**PROBLEM TO WORK ON**
The answer should reproduce every entry exactly and contain no images.

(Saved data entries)
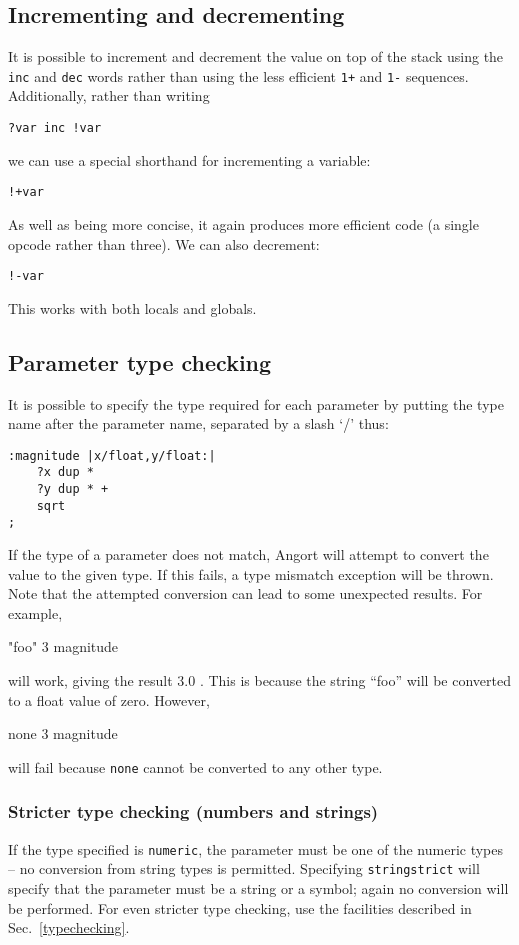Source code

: \subsection{Incrementing and decrementing}
It is possible to increment and decrement the value on top of the stack
using the \texttt{inc} and \texttt{dec} words rather than using
the less efficient \texttt{1+} and \texttt{1-} sequences.
Additionally, rather than writing
\begin{lstlisting}
?var inc !var
\end{lstlisting}
we can use a special shorthand for incrementing a variable:
\begin{lstlisting}
!+var
\end{lstlisting}
As well as being more concise, it again produces more efficient code
(a single opcode rather than three). We can
also decrement:
\begin{lstlisting}
!-var
\end{lstlisting}
This works with both locals and globals.

\subsection{Parameter type checking}
It is possible to specify the type required for each parameter by putting the type name
after the parameter name, separated by a slash `/' thus:
\begin{lstlisting}
:magnitude |x/float,y/float:|
    ?x dup *
    ?y dup * +
    sqrt
;
\end{lstlisting}
If the type of a parameter does not match, Angort will attempt to convert the 
value to the given type. If this fails, a type mismatch exception will be thrown.
Note that the attempted conversion can lead to some unexpected results. For example,
\begin{v}
"foo" 3 magnitude
\end{v}
will work, giving the result 3.0 . This is because the string ``foo'' will be converted
to a float value of zero. However,
\begin{v}
none 3 magnitude
\end{v}
will fail because \texttt{none} cannot be converted to any other type.

\subsubsection{Stricter type checking (numbers and strings)}
If the type specified is \texttt{numeric}, the parameter
must be one of the numeric types -- no conversion from string types
is permitted. Specifying \texttt{stringstrict} will specify
that the parameter must be a string or a symbol; again no conversion
will be performed.
For even stricter type checking, use the facilities described in
Sec.~\ref{typechecking}.

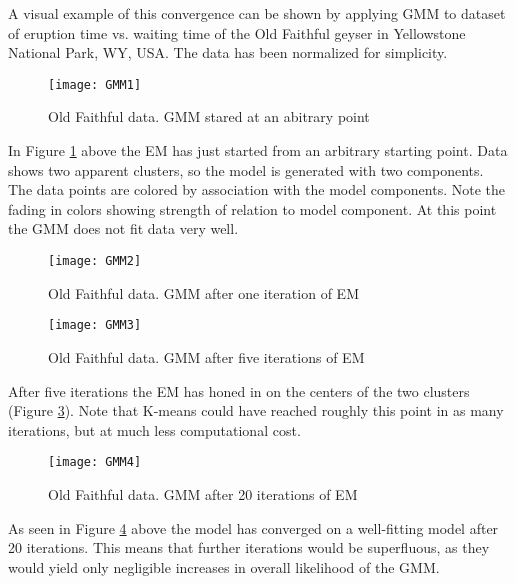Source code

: A visual example of this convergence can be shown by applying GMM to dataset of eruption time vs. waiting time of the Old Faithful geyser in Yellowstone National Park, WY, USA.
The data has been normalized for simplicity. 
\\

\begin{figure}[H]
\centering
\texttt{[image: GMM1]}
\caption{Old Faithful data. GMM stared at an abitrary point}
\label{fig:GMM1}
\end{figure}

In Figure \ref{fig:GMM1} above the EM has just started from an arbitrary starting point.
Data shows two apparent clusters, so the model is generated with two components.
The data points are colored by association with the model components.
Note the fading in colors showing strength of relation to model component.
At this point the GMM does not fit data very well.

\begin{figure}[H]
\centering
\texttt{[image: GMM2]}
\caption{Old Faithful data. GMM after one iteration of EM}
\label{fig:GMM2}
\end{figure}

\begin{figure}[H]
\centering
\texttt{[image: GMM3]}
\caption{Old Faithful data. GMM after five iterations of EM}
\label{fig:GMM3}
\end{figure}

After five iterations the EM has honed in on the centers of the two clusters (Figure \ref{fig:GMM3}).
Note that K-means could have reached roughly this point in as many iterations, but at much less computational cost.

\begin{figure}[H]
\centering
\texttt{[image: GMM4]}
\caption{Old Faithful data. GMM after 20 iterations of EM}
\label{fig:GMM4}
\end{figure}

As seen in Figure \ref{fig:GMM4} above the model has converged on a well-fitting model after 20 iterations.
This means that further iterations would be superfluous, as they would yield only negligible increases in overall likelihood of the GMM.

**PROBLEM SOLUTION**
Source code

: \subsection{Incrementing and decrementing}
It is possible to increment and decrement the value on top of the stack
using the \texttt{inc} and \texttt{dec} words rather than using
the less efficient \texttt{1+} and \texttt{1-} sequences.
Additionally, rather than writing
\begin{lstlisting}
?var inc !var
\end{lstlisting}
we can use a special shorthand for incrementing a variable:
\begin{lstlisting}
!+var
\end{lstlisting}
As well as being more concise, it again produces more efficient code
(a single opcode rather than three). We can
also decrement:
\begin{lstlisting}
!-var
\end{lstlisting}
This works with both locals and globals.

\subsection{Parameter type checking}
It is possible to specify the type required for each parameter by putting the type name
after the parameter name, separated by a slash `/' thus:
\begin{lstlisting}
:magnitude |x/float,y/float:|
    ?x dup *
    ?y dup * +
    sqrt
;
\end{lstlisting}
If the type of a parameter does not match, Angort will attempt to convert the 
value to the given type. If this fails, a type mismatch exception will be thrown.
Note that the attempted conversion can lead to some unexpected results. For example,
\begin{v}
"foo" 3 magnitude
\end{v}
will work, giving the result 3.0 . This is because the string ``foo'' will be converted
to a float value of zero. However,
\begin{v}
none 3 magnitude
\end{v}
will fail because \texttt{none} cannot be converted to any other type.

\subsubsection{Stricter type checking (numbers and strings)}
If the type specified is \texttt{numeric}, the parameter
must be one of the numeric types -- no conversion from string types
is permitted. Specifying \texttt{stringstrict} will specify
that the parameter must be a string or a symbol; again no conversion
will be performed.
For even stricter type checking, use the facilities described in
Sec.~\ref{typechecking}.

Source code

: A visual example of this convergence can be shown by applying GMM to dataset of eruption time vs. waiting time of the Old Faithful geyser in Yellowstone National Park, WY, USA.
The data has been normalized for simplicity. 
\\

\begin{figure}[H]
\centering
\texttt{[image: GMM1]}
\caption{Old Faithful data. GMM stared at an abitrary point}
\label{fig:GMM1}
\end{figure}

In Figure \ref{fig:GMM1} above the EM has just started from an arbitrary starting point.
Data shows two apparent clusters, so the model is generated with two components.
The data points are colored by association with the model components.
Note the fading in colors showing strength of relation to model component.
At this point the GMM does not fit data very well.

\begin{figure}[H]
\centering
\texttt{[image: GMM2]}
\caption{Old Faithful data. GMM after one iteration of EM}
\label{fig:GMM2}
\end{figure}

\begin{figure}[H]
\centering
\texttt{[image: GMM3]}
\caption{Old Faithful data. GMM after five iterations of EM}
\label{fig:GMM3}
\end{figure}

After five iterations the EM has honed in on the centers of the two clusters (Figure \ref{fig:GMM3}).
Note that K-means could have reached roughly this point in as many iterations, but at much less computational cost.

\begin{figure}[H]
\centering
\texttt{[image: GMM4]}
\caption{Old Faithful data. GMM after 20 iterations of EM}
\label{fig:GMM4}
\end{figure}

As seen in Figure \ref{fig:GMM4} above the model has converged on a well-fitting model after 20 iterations.
This means that further iterations would be superfluous, as they would yield only negligible increases in overall likelihood of the GMM.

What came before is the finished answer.